Start of Provided entries

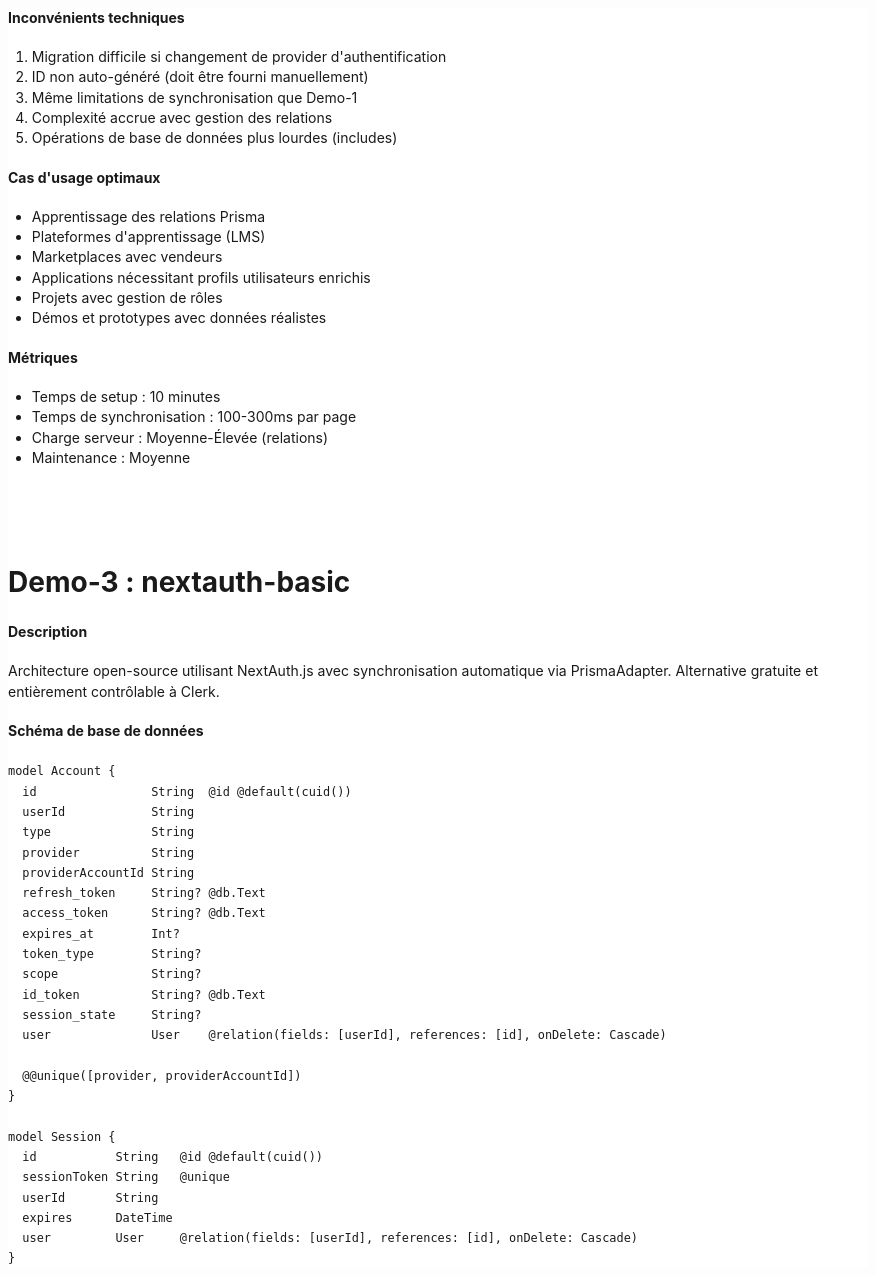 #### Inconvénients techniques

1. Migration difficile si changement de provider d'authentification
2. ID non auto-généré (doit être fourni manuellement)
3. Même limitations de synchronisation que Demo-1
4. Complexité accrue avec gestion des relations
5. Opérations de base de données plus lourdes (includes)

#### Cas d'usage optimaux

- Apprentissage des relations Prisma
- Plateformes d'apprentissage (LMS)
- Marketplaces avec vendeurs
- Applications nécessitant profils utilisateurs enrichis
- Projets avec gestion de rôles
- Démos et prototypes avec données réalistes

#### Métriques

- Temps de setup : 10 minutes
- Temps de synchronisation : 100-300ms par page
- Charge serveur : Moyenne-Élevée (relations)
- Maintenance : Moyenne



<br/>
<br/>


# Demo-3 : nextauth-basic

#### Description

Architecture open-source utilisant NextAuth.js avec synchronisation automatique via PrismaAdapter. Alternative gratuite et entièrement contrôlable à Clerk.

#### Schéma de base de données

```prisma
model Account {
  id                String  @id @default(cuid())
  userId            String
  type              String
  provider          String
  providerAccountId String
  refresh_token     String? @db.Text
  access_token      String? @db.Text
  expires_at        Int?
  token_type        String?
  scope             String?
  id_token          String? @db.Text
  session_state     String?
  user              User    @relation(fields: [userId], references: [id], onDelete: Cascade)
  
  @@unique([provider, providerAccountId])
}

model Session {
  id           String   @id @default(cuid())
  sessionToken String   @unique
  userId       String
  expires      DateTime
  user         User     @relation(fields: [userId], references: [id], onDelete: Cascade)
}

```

End of Provided entries

## Task objective
In the data above, please extract the lines from the first one through the line with "- Temps de setup : 10 minutes", exactly, and keep pictures out.

## Answer space
 #### Inconvénients techniques

1. Migration difficile si changement de provider d'authentification
2. ID non auto-généré (doit être fourni manuellement)
3. Même limitations de synchronisation que Demo-1
4. Complexité accrue avec gestion des relations
5. Opérations de base de données plus lourdes (includes)

#### Cas d'usage optimaux

- Apprentissage des relations Prisma
- Plateformes d'apprentissage (LMS)
- Marketplaces avec vendeurs
- Applications nécessitant profils utilisateurs enrichis
- Projets avec gestion de rôles
- Démos et prototypes avec données réalistes

#### Métriques

- Temps de setup : 10 minutes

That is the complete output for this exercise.